About this task: Down to the last line, reproduce the data that follows, but skip the pictures.

Supplied records:

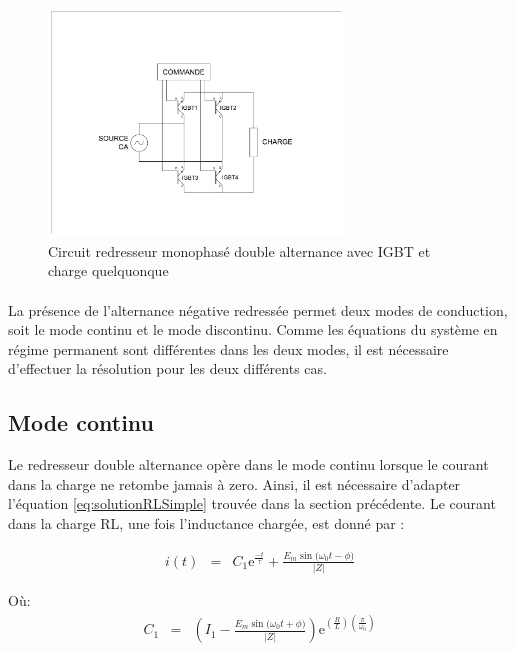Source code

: \begin{figure}[htb!]
  \begin{center}  
    \includegraphics[width=0.7\textwidth]{Circuit/RedresseurMonophaseDoubleAlternanceIGBT}
    \caption{Circuit redresseur monophasé double alternance avec IGBT et charge quelquonque}
    \label{fig:RedresseurMonophaseDoubleAlternanceIGBT}
  \end{center}   
\end{figure}

\paragraph{}
La présence de l'alternance négative redressée permet deux modes de conduction, soit le mode continu et le mode discontinu. Comme les équations du système en régime permanent sont différentes dans les deux modes, il est nécessaire d'effectuer la résolution pour les deux différents cas.

\subsection{Mode continu}
Le redresseur double alternance opère dans le mode continu lorsque le courant dans la charge ne retombe jamais à zero. Ainsi, il est nécessaire d'adapter l'équation \ref{eq:solutionRLSimple} trouvée dans la section précédente. Le courant dans la charge RL, une fois l'inductance chargée, est donné par :

\begin{eqnarray}
\label{eq:RedresseurMonophaseDoubleAlternanceContinu11}
i(t) &=& C_1\mbox{e}^{\frac{-t}{\tau}} + \frac{E_m\sin{(\omega_0 t - \phi})}{|Z|}
\end{eqnarray}

Où:
\begin{eqnarray}
C_1 &=& \left( I_1 - \frac{E_m\sin{(\omega_0 t + \phi})}{|Z|}\right)\mbox{e}^{\left(\frac{R}{L}\right)\left(\frac{\pi}{\omega_0}\right)}
\end{eqnarray}

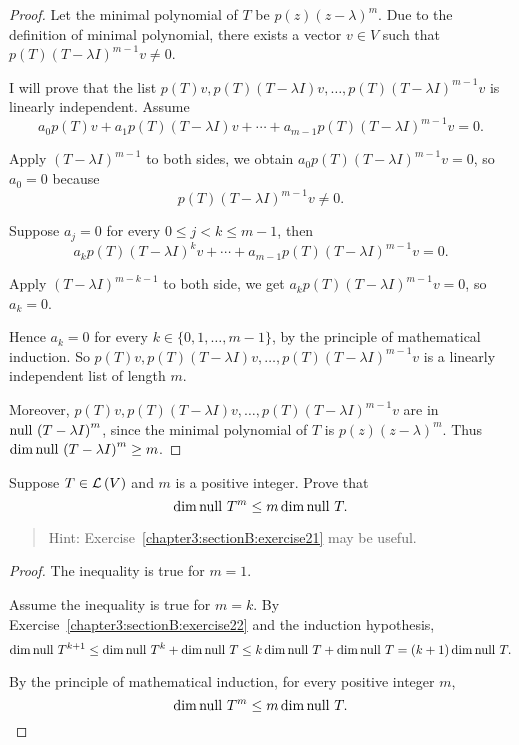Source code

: \begin{proof}
    Let the minimal polynomial of $T$ be $p(z) {(z - \lambda)}^{m}$. Due to the definition of minimal polynomial, there exists a vector $v\in V$ such that $p(T){(T - \lambda I)}^{m-1}v\ne 0$.

    I will prove that the list $p(T)v, p(T){(T - \lambda I)}v, \ldots, p(T){(T - \lambda I)}^{m-1}v$ is linearly independent. Assume
    \[
        a_{0}p(T)v + a_{1}p(T){(T - \lambda I)}v + \cdots + a_{m-1}p(T){(T - \lambda I)}^{m-1}v = 0.
    \]

    Apply ${(T - \lambda I)}^{m-1}$ to both sides, we obtain $a_{0}p(T){(T - \lambda I)}^{m-1}v = 0$, so $a_{0} = 0$ because
    \[
        p(T){(T - \lambda I)}^{m-1}v\ne 0.
    \]

    Suppose $a_{j} = 0$ for every $0\leq j < k\leq m-1$, then
    \[
        a_{k}p(T){(T - \lambda I)}^{k}v + \cdots + a_{m-1}p(T){(T - \lambda I)}^{m-1}v = 0.
    \]

    Apply ${(T - \lambda I)}^{m-k-1}$ to both side, we get $a_{k}p(T){(T - \lambda I)}^{m-1}v = 0$, so $a_{k} = 0$.

    Hence $a_{k} = 0$ for every $k\in\{ 0, 1,\ldots, m-1 \}$, by the principle of mathematical induction. So $p(T)v, p(T)(T - \lambda I)v, \ldots, p(T){(T - \lambda I)}^{m-1}v$ is a linearly independent list of length $m$.

    Moreover, $p(T)v, p(T)(T - \lambda I)v, \ldots, p(T){(T - \lambda I)}^{m-1}v$ are in $\operatorname{null}\,{{(T - \lambda I)}^{m}}$, since the minimal polynomial of $T$ is $p(z){(z - \lambda)}^{m}$. Thus $\dim\operatorname{null}\,{{(T - \lambda I)}^{m}}\geq m$.
\end{proof}
\newpage

\begin{exercise}\label{chapter8:sectionA:exercise5}
    Suppose $T\in\mathcal{L}\left({V}\right)$ and $m$ is a positive integer. Prove that
    \[
        \dim\operatorname{null}\,{T^{m}}\leq m\dim\operatorname{null}\,{T}.
    \]
\end{exercise}

\begin{quote}
    Hint: Exercise~\ref{chapter3:sectionB:exercise21} may be useful.
\end{quote}

\begin{proof}
    The inequality is true for $m = 1$.

    Assume the inequality is true for $m = k$. By Exercise~\ref{chapter3:sectionB:exercise22} and the induction hypothesis,
    \[
        \dim\operatorname{null}\,{T^{k+1}} \leq \dim\operatorname{null}\,{T^{k}} + \dim\operatorname{null}\,{T} \leq k\dim\operatorname{null}\,{T} + \dim\operatorname{null}\,{T} = (k + 1)\dim\operatorname{null}\,{T}.
    \]

    By the principle of mathematical induction, for every positive integer $m$,
    \[
        \dim\operatorname{null}\,{T^{m}} \leq m\dim\operatorname{null}\,{T}.\qedhere
    \]
\end{proof}
\newpage


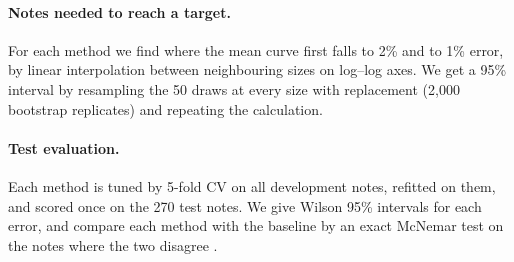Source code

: \paragraph{Notes needed to reach a target.} For each method we find where the mean curve first falls to 2\% and to 1\% error, by linear interpolation between neighbouring sizes on log--log axes. We get a 95\% interval by resampling the 50 draws at every size with replacement (2,000 bootstrap replicates) and repeating the calculation.

\paragraph{Test evaluation.} Each method is tuned by 5-fold CV on all development notes, refitted on them, and scored once on the 270 test notes. We give Wilson 95\% intervals for each error, and compare each method with the baseline by an exact McNemar test on the notes where the two disagree \cite{dietterich1998approximate}.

Result:
Source code

: \begin{figure}[htb!]
  \begin{center}  
    \includegraphics[width=0.7\textwidth]{Circuit/RedresseurMonophaseDoubleAlternanceIGBT}
    \caption{Circuit redresseur monophasé double alternance avec IGBT et charge quelquonque}
    \label{fig:RedresseurMonophaseDoubleAlternanceIGBT}
  \end{center}   
\end{figure}

\paragraph{}
La présence de l'alternance négative redressée permet deux modes de conduction, soit le mode continu et le mode discontinu. Comme les équations du système en régime permanent sont différentes dans les deux modes, il est nécessaire d'effectuer la résolution pour les deux différents cas.

\subsection{Mode continu}
Le redresseur double alternance opère dans le mode continu lorsque le courant dans la charge ne retombe jamais à zero. Ainsi, il est nécessaire d'adapter l'équation \ref{eq:solutionRLSimple} trouvée dans la section précédente. Le courant dans la charge RL, une fois l'inductance chargée, est donné par :

\begin{eqnarray}
\label{eq:RedresseurMonophaseDoubleAlternanceContinu11}
i(t) &=& C_1\mbox{e}^{\frac{-t}{\tau}} + \frac{E_m\sin{(\omega_0 t - \phi})}{|Z|}
\end{eqnarray}

Où:
\begin{eqnarray}
C_1 &=& \left( I_1 - \frac{E_m\sin{(\omega_0 t + \phi})}{|Z|}\right)\mbox{e}^{\left(\frac{R}{L}\right)\left(\frac{\pi}{\omega_0}\right)}
\end{eqnarray}

Source code

: \begin{proof}
    Let the minimal polynomial of $T$ be $p(z) {(z - \lambda)}^{m}$. Due to the definition of minimal polynomial, there exists a vector $v\in V$ such that $p(T){(T - \lambda I)}^{m-1}v\ne 0$.

    I will prove that the list $p(T)v, p(T){(T - \lambda I)}v, \ldots, p(T){(T - \lambda I)}^{m-1}v$ is linearly independent. Assume
    \[
        a_{0}p(T)v + a_{1}p(T){(T - \lambda I)}v + \cdots + a_{m-1}p(T){(T - \lambda I)}^{m-1}v = 0.
    \]

    Apply ${(T - \lambda I)}^{m-1}$ to both sides, we obtain $a_{0}p(T){(T - \lambda I)}^{m-1}v = 0$, so $a_{0} = 0$ because
    \[
        p(T){(T - \lambda I)}^{m-1}v\ne 0.
    \]

    Suppose $a_{j} = 0$ for every $0\leq j < k\leq m-1$, then
    \[
        a_{k}p(T){(T - \lambda I)}^{k}v + \cdots + a_{m-1}p(T){(T - \lambda I)}^{m-1}v = 0.
    \]

    Apply ${(T - \lambda I)}^{m-k-1}$ to both side, we get $a_{k}p(T){(T - \lambda I)}^{m-1}v = 0$, so $a_{k} = 0$.

    Hence $a_{k} = 0$ for every $k\in\{ 0, 1,\ldots, m-1 \}$, by the principle of mathematical induction. So $p(T)v, p(T)(T - \lambda I)v, \ldots, p(T){(T - \lambda I)}^{m-1}v$ is a linearly independent list of length $m$.

    Moreover, $p(T)v, p(T)(T - \lambda I)v, \ldots, p(T){(T - \lambda I)}^{m-1}v$ are in $\operatorname{null}\,{{(T - \lambda I)}^{m}}$, since the minimal polynomial of $T$ is $p(z){(z - \lambda)}^{m}$. Thus $\dim\operatorname{null}\,{{(T - \lambda I)}^{m}}\geq m$.
\end{proof}
\newpage

\begin{exercise}\label{chapter8:sectionA:exercise5}
    Suppose $T\in\mathcal{L}\left({V}\right)$ and $m$ is a positive integer. Prove that
    \[
        \dim\operatorname{null}\,{T^{m}}\leq m\dim\operatorname{null}\,{T}.
    \]
\end{exercise}

\begin{quote}
    Hint: Exercise~\ref{chapter3:sectionB:exercise21} may be useful.
\end{quote}

\begin{proof}
    The inequality is true for $m = 1$.

    Assume the inequality is true for $m = k$. By Exercise~\ref{chapter3:sectionB:exercise22} and the induction hypothesis,
    \[
        \dim\operatorname{null}\,{T^{k+1}} \leq \dim\operatorname{null}\,{T^{k}} + \dim\operatorname{null}\,{T} \leq k\dim\operatorname{null}\,{T} + \dim\operatorname{null}\,{T} = (k + 1)\dim\operatorname{null}\,{T}.
    \]

    By the principle of mathematical induction, for every positive integer $m$,
    \[
        \dim\operatorname{null}\,{T^{m}} \leq m\dim\operatorname{null}\,{T}.\qedhere
    \]
\end{proof}
\newpage


Source code

: \paragraph{Notes needed to reach a target.} For each method we find where the mean curve first falls to 2\% and to 1\% error, by linear interpolation between neighbouring sizes on log--log axes. We get a 95\% interval by resampling the 50 draws at every size with replacement (2,000 bootstrap replicates) and repeating the calculation.

\paragraph{Test evaluation.} Each method is tuned by 5-fold CV on all development notes, refitted on them, and scored once on the 270 test notes. We give Wilson 95\% intervals for each error, and compare each method with the baseline by an exact McNemar test on the notes where the two disagree \cite{dietterich1998approximate}.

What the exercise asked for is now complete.